Dr Spiegel found that men showed a strong relationship between insufficient sleep (defined as fewer than six hours of kip a day) and antibody response. The magnitude of the effect, when sleep duration was recorded objectively by a lab rather than self-reported by a patient, was similar to the amount of antibody waning seen in an average person two months after being given the Pfizer-BioNTech covid-19 jab. The vaccines given to sleep-deprived men, therefore, still provided protection but the effect was less potent from the start and lasted for less time, on average.

The results were published this week in Current Biology. Dr Spiegel says that encouraging patients to get plenty of sleep before and after a vaccination appointment is an ideal way for a medical system to maximise its vaccine stock and ensure that the benefits granted are as large as possible.

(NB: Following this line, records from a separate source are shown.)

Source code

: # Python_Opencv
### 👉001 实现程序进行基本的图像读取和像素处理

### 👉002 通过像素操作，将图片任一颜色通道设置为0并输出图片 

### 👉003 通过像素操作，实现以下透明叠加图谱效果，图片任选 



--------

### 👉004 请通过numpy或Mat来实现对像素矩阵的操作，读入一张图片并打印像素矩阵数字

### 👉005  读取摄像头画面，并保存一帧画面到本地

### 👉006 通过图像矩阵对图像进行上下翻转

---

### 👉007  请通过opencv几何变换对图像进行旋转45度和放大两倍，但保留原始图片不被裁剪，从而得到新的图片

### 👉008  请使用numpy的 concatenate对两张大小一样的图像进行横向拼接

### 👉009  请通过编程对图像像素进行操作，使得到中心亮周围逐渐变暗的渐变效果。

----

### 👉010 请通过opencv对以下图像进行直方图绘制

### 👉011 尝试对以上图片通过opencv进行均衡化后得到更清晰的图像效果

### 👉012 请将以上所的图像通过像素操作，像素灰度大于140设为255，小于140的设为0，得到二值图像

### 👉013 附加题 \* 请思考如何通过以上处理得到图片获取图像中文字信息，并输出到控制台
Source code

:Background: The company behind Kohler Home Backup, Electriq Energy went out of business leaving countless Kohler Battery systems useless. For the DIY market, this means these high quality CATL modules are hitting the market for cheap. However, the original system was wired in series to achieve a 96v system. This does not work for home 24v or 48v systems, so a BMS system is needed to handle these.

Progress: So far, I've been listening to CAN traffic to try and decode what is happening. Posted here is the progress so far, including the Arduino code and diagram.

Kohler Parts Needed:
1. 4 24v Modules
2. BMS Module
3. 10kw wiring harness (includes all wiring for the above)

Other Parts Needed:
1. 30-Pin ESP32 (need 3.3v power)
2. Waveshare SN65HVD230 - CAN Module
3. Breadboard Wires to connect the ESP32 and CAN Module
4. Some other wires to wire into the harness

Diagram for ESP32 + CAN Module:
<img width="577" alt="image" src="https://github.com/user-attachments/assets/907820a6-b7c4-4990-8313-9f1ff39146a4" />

As for why the results in women were not significant, Dr Spiegel and her colleagues theorise that sleep affects female response to vaccines too but that hormone interference, driven by varying stages of the menstrual cycle, contraception and hormone-replacement therapies, is probably altering immune response in profound and unknown ways that throw off the results. It is a subject area that urgently needs more attention, argue the researchers.

Vaccines are an important tool in the world’s armoury against disease and there is no getting around the fact that developing and adminstering them is a difficult and expensive process. But patients could at least be encouraged to give their immune system a rest before getting jabbed. It costs nothing, and could pay considerable dividends.